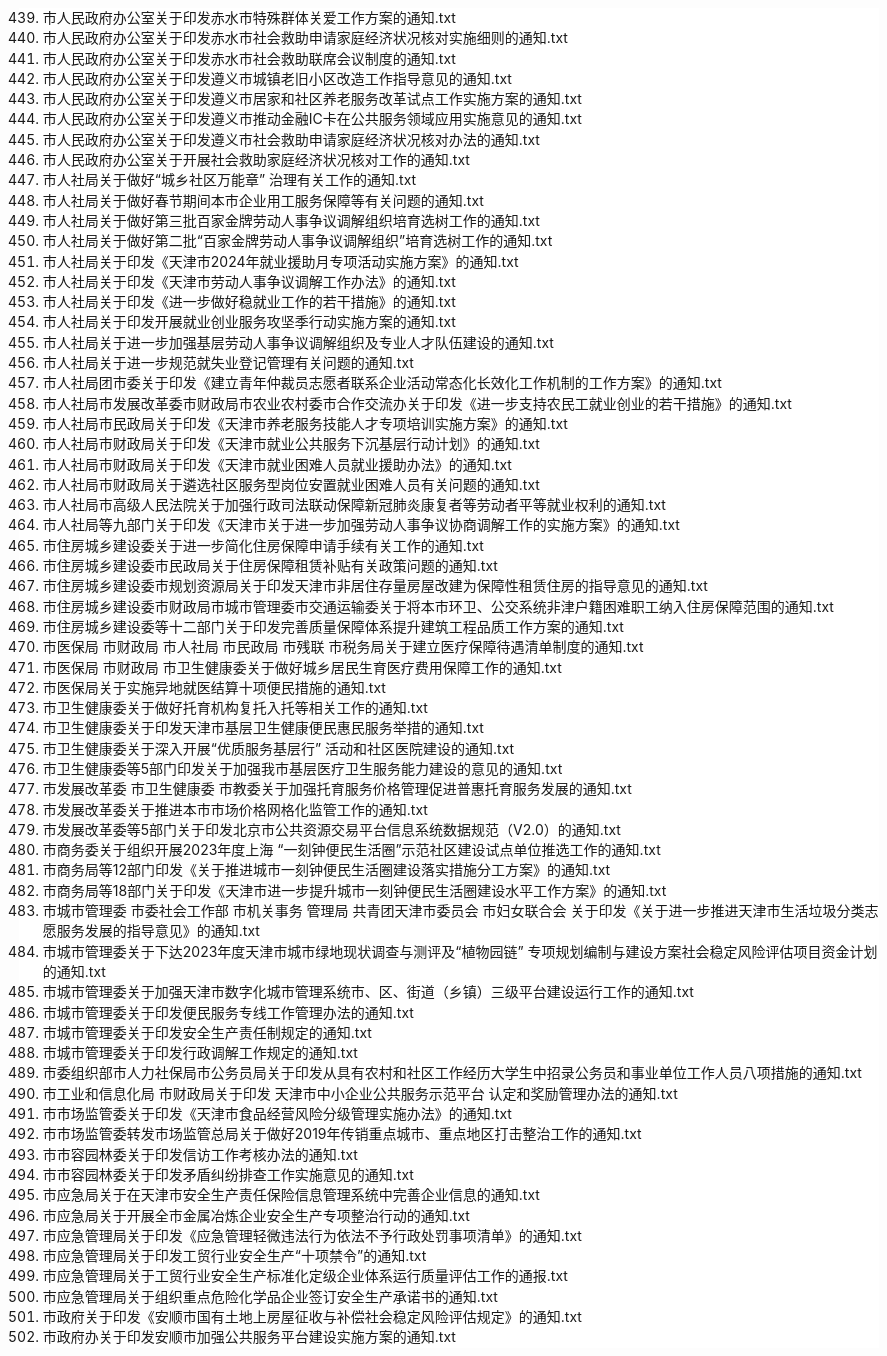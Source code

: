 439. 市人民政府办公室关于印发赤水市特殊群体关爱工作方案的通知.txt
440. 市人民政府办公室关于印发赤水市社会救助申请家庭经济状况核对实施细则的通知.txt
441. 市人民政府办公室关于印发赤水市社会救助联席会议制度的通知.txt
442. 市人民政府办公室关于印发遵义市城镇老旧小区改造工作指导意见的通知.txt
443. 市人民政府办公室关于印发遵义市居家和社区养老服务改革试点工作实施方案的通知.txt
444. 市人民政府办公室关于印发遵义市推动金融IC卡在公共服务领域应用实施意见的通知.txt
445. 市人民政府办公室关于印发遵义市社会救助申请家庭经济状况核对办法的通知.txt
446. 市人民政府办公室关于开展社会救助家庭经济状况核对工作的通知.txt
447. 市人社局关于做好“城乡社区万能章” 治理有关工作的通知.txt
448. 市人社局关于做好春节期间本市企业用工服务保障等有关问题的通知.txt
449. 市人社局关于做好第三批百家金牌劳动人事争议调解组织培育选树工作的通知.txt
450. 市人社局关于做好第二批“百家金牌劳动人事争议调解组织”培育选树工作的通知.txt
451. 市人社局关于印发《天津市2024年就业援助月专项活动实施方案》的通知.txt
452. 市人社局关于印发《天津市劳动人事争议调解工作办法》的通知.txt
453. 市人社局关于印发《进一步做好稳就业工作的若干措施》的通知.txt
454. 市人社局关于印发开展就业创业服务攻坚季行动实施方案的通知.txt
455. 市人社局关于进一步加强基层劳动人事争议调解组织及专业人才队伍建设的通知.txt
456. 市人社局关于进一步规范就失业登记管理有关问题的通知.txt
457. 市人社局团市委关于印发《建立青年仲裁员志愿者联系企业活动常态化长效化工作机制的工作方案》的通知.txt
458. 市人社局市发展改革委市财政局市农业农村委市合作交流办关于印发《进一步支持农民工就业创业的若干措施》的通知.txt
459. 市人社局市民政局关于印发《天津市养老服务技能人才专项培训实施方案》的通知.txt
460. 市人社局市财政局关于印发《天津市就业公共服务下沉基层行动计划》的通知.txt
461. 市人社局市财政局关于印发《天津市就业困难人员就业援助办法》的通知.txt
462. 市人社局市财政局关于遴选社区服务型岗位安置就业困难人员有关问题的通知.txt
463. 市人社局市高级人民法院关于加强行政司法联动保障新冠肺炎康复者等劳动者平等就业权利的通知.txt
464. 市人社局等九部门关于印发《天津市关于进一步加强劳动人事争议协商调解工作的实施方案》的通知.txt
465. 市住房城乡建设委关于进一步简化住房保障申请手续有关工作的通知.txt
466. 市住房城乡建设委市民政局关于住房保障租赁补贴有关政策问题的通知.txt
467. 市住房城乡建设委市规划资源局关于印发天津市非居住存量房屋改建为保障性租赁住房的指导意见的通知.txt
468. 市住房城乡建设委市财政局市城市管理委市交通运输委关于将本市环卫、公交系统非津户籍困难职工纳入住房保障范围的通知.txt
469. 市住房城乡建设委等十二部门关于印发完善质量保障体系提升建筑工程品质工作方案的通知.txt
470. 市医保局 市财政局 市人社局 市民政局 市残联 市税务局关于建立医疗保障待遇清单制度的通知.txt
471. 市医保局 市财政局 市卫生健康委关于做好城乡居民生育医疗费用保障工作的通知.txt
472. 市医保局关于实施异地就医结算十项便民措施的通知.txt
473. 市卫生健康委关于做好托育机构复托入托等相关工作的通知.txt
474. 市卫生健康委关于印发天津市基层卫生健康便民惠民服务举措的通知.txt
475. 市卫生健康委关于深入开展“优质服务基层行” 活动和社区医院建设的通知.txt
476. 市卫生健康委等5部门印发关于加强我市基层医疗卫生服务能力建设的意见的通知.txt
477. 市发展改革委 市卫生健康委 市教委关于加强托育服务价格管理促进普惠托育服务发展的通知.txt
478. 市发展改革委关于推进本市市场价格网格化监管工作的通知.txt
479. 市发展改革委等5部门关于印发北京市公共资源交易平台信息系统数据规范（V2.0）的通知.txt
480. 市商务委关于组织开展2023年度上海 “一刻钟便民生活圈”示范社区建设试点单位推选工作的通知.txt
481. 市商务局等12部门印发《关于推进城市一刻钟便民生活圈建设落实措施分工方案》的通知.txt
482. 市商务局等18部门关于印发《天津市进一步提升城市一刻钟便民生活圈建设水平工作方案》的通知.txt
483. 市城市管理委 市委社会工作部 市机关事务 管理局 共青团天津市委员会 市妇女联合会 关于印发《关于进一步推进天津市生活垃圾分类志愿服务发展的指导意见》的通知.txt
484. 市城市管理委关于下达2023年度天津市城市绿地现状调查与测评及“植物园链” 专项规划编制与建设方案社会稳定风险评估项目资金计划的通知.txt
485. 市城市管理委关于加强天津市数字化城市管理系统市、区、街道（乡镇）三级平台建设运行工作的通知.txt
486. 市城市管理委关于印发便民服务专线工作管理办法的通知.txt
487. 市城市管理委关于印发安全生产责任制规定的通知.txt
488. 市城市管理委关于印发行政调解工作规定的通知.txt
489. 市委组织部市人力社保局市公务员局关于印发从具有农村和社区工作经历大学生中招录公务员和事业单位工作人员八项措施的通知.txt
490. 市工业和信息化局 市财政局关于印发 天津市中小企业公共服务示范平台 认定和奖励管理办法的通知.txt
491. 市市场监管委关于印发《天津市食品经营风险分级管理实施办法》的通知.txt
492. 市市场监管委转发市场监管总局关于做好2019年传销重点城市、重点地区打击整治工作的通知.txt
493. 市市容园林委关于印发信访工作考核办法的通知.txt
494. 市市容园林委关于印发矛盾纠纷排查工作实施意见的通知.txt
495. 市应急局关于在天津市安全生产责任保险信息管理系统中完善企业信息的通知.txt
496. 市应急局关于开展全市金属冶炼企业安全生产专项整治行动的通知.txt
497. 市应急管理局关于印发《应急管理轻微违法行为依法不予行政处罚事项清单》的通知.txt
498. 市应急管理局关于印发工贸行业安全生产“十项禁令”的通知.txt
499. 市应急管理局关于工贸行业安全生产标准化定级企业体系运行质量评估工作的通报.txt
500. 市应急管理局关于组织重点危险化学品企业签订安全生产承诺书的通知.txt
501. 市政府关于印发《安顺市国有土地上房屋征收与补偿社会稳定风险评估规定》的通知.txt
502. 市政府办关于印发安顺市加强公共服务平台建设实施方案的通知.txt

- _Aim of the exercise_
Retype the listing exactly. Pictures do not belong in the copy.

- _Exercise response_
Source code

: 439. 市人民政府办公室关于印发赤水市特殊群体关爱工作方案的通知.txt
440. 市人民政府办公室关于印发赤水市社会救助申请家庭经济状况核对实施细则的通知.txt
441. 市人民政府办公室关于印发赤水市社会救助联席会议制度的通知.txt
442. 市人民政府办公室关于印发遵义市城镇老旧小区改造工作指导意见的通知.txt
443. 市人民政府办公室关于印发遵义市居家和社区养老服务改革试点工作实施方案的通知.txt
444. 市人民政府办公室关于印发遵义市推动金融IC卡在公共服务领域应用实施意见的通知.txt
445. 市人民政府办公室关于印发遵义市社会救助申请家庭经济状况核对办法的通知.txt
446. 市人民政府办公室关于开展社会救助家庭经济状况核对工作的通知.txt
447. 市人社局关于做好“城乡社区万能章” 治理有关工作的通知.txt
448. 市人社局关于做好春节期间本市企业用工服务保障等有关问题的通知.txt
449. 市人社局关于做好第三批百家金牌劳动人事争议调解组织培育选树工作的通知.txt
450. 市人社局关于做好第二批“百家金牌劳动人事争议调解组织”培育选树工作的通知.txt
451. 市人社局关于印发《天津市2024年就业援助月专项活动实施方案》的通知.txt
452. 市人社局关于印发《天津市劳动人事争议调解工作办法》的通知.txt
453. 市人社局关于印发《进一步做好稳就业工作的若干措施》的通知.txt
454. 市人社局关于印发开展就业创业服务攻坚季行动实施方案的通知.txt
455. 市人社局关于进一步加强基层劳动人事争议调解组织及专业人才队伍建设的通知.txt
456. 市人社局关于进一步规范就失业登记管理有关问题的通知.txt
457. 市人社局团市委关于印发《建立青年仲裁员志愿者联系企业活动常态化长效化工作机制的工作方案》的通知.txt
458. 市人社局市发展改革委市财政局市农业农村委市合作交流办关于印发《进一步支持农民工就业创业的若干措施》的通知.txt
459. 市人社局市民政局关于印发《天津市养老服务技能人才专项培训实施方案》的通知.txt
460. 市人社局市财政局关于印发《天津市就业公共服务下沉基层行动计划》的通知.txt
461. 市人社局市财政局关于印发《天津市就业困难人员就业援助办法》的通知.txt
462. 市人社局市财政局关于遴选社区服务型岗位安置就业困难人员有关问题的通知.txt
463. 市人社局市高级人民法院关于加强行政司法联动保障新冠肺炎康复者等劳动者平等就业权利的通知.txt
464. 市人社局等九部门关于印发《天津市关于进一步加强劳动人事争议协商调解工作的实施方案》的通知.txt
465. 市住房城乡建设委关于进一步简化住房保障申请手续有关工作的通知.txt
466. 市住房城乡建设委市民政局关于住房保障租赁补贴有关政策问题的通知.txt
467. 市住房城乡建设委市规划资源局关于印发天津市非居住存量房屋改建为保障性租赁住房的指导意见的通知.txt
468. 市住房城乡建设委市财政局市城市管理委市交通运输委关于将本市环卫、公交系统非津户籍困难职工纳入住房保障范围的通知.txt
469. 市住房城乡建设委等十二部门关于印发完善质量保障体系提升建筑工程品质工作方案的通知.txt
470. 市医保局 市财政局 市人社局 市民政局 市残联 市税务局关于建立医疗保障待遇清单制度的通知.txt
471. 市医保局 市财政局 市卫生健康委关于做好城乡居民生育医疗费用保障工作的通知.txt
472. 市医保局关于实施异地就医结算十项便民措施的通知.txt
473. 市卫生健康委关于做好托育机构复托入托等相关工作的通知.txt
474. 市卫生健康委关于印发天津市基层卫生健康便民惠民服务举措的通知.txt
475. 市卫生健康委关于深入开展“优质服务基层行” 活动和社区医院建设的通知.txt
476. 市卫生健康委等5部门印发关于加强我市基层医疗卫生服务能力建设的意见的通知.txt
477. 市发展改革委 市卫生健康委 市教委关于加强托育服务价格管理促进普惠托育服务发展的通知.txt
478. 市发展改革委关于推进本市市场价格网格化监管工作的通知.txt
479. 市发展改革委等5部门关于印发北京市公共资源交易平台信息系统数据规范（V2.0）的通知.txt
480. 市商务委关于组织开展2023年度上海 “一刻钟便民生活圈”示范社区建设试点单位推选工作的通知.txt
481. 市商务局等12部门印发《关于推进城市一刻钟便民生活圈建设落实措施分工方案》的通知.txt
482. 市商务局等18部门关于印发《天津市进一步提升城市一刻钟便民生活圈建设水平工作方案》的通知.txt
483. 市城市管理委 市委社会工作部 市机关事务 管理局 共青团天津市委员会 市妇女联合会 关于印发《关于进一步推进天津市生活垃圾分类志愿服务发展的指导意见》的通知.txt
484. 市城市管理委关于下达2023年度天津市城市绿地现状调查与测评及“植物园链” 专项规划编制与建设方案社会稳定风险评估项目资金计划的通知.txt
485. 市城市管理委关于加强天津市数字化城市管理系统市、区、街道（乡镇）三级平台建设运行工作的通知.txt
486. 市城市管理委关于印发便民服务专线工作管理办法的通知.txt
487. 市城市管理委关于印发安全生产责任制规定的通知.txt
488. 市城市管理委关于印发行政调解工作规定的通知.txt
489. 市委组织部市人力社保局市公务员局关于印发从具有农村和社区工作经历大学生中招录公务员和事业单位工作人员八项措施的通知.txt
490. 市工业和信息化局 市财政局关于印发 天津市中小企业公共服务示范平台 认定和奖励管理办法的通知.txt
491. 市市场监管委关于印发《天津市食品经营风险分级管理实施办法》的通知.txt
492. 市市场监管委转发市场监管总局关于做好2019年传销重点城市、重点地区打击整治工作的通知.txt
493. 市市容园林委关于印发信访工作考核办法的通知.txt
494. 市市容园林委关于印发矛盾纠纷排查工作实施意见的通知.txt
495. 市应急局关于在天津市安全生产责任保险信息管理系统中完善企业信息的通知.txt
496. 市应急局关于开展全市金属冶炼企业安全生产专项整治行动的通知.txt
497. 市应急管理局关于印发《应急管理轻微违法行为依法不予行政处罚事项清单》的通知.txt
498. 市应急管理局关于印发工贸行业安全生产“十项禁令”的通知.txt
499. 市应急管理局关于工贸行业安全生产标准化定级企业体系运行质量评估工作的通报.txt
500. 市应急管理局关于组织重点危险化学品企业签订安全生产承诺书的通知.txt
501. 市政府关于印发《安顺市国有土地上房屋征收与补偿社会稳定风险评估规定》的通知.txt
502. 市政府办关于印发安顺市加强公共服务平台建设实施方案的通知.txt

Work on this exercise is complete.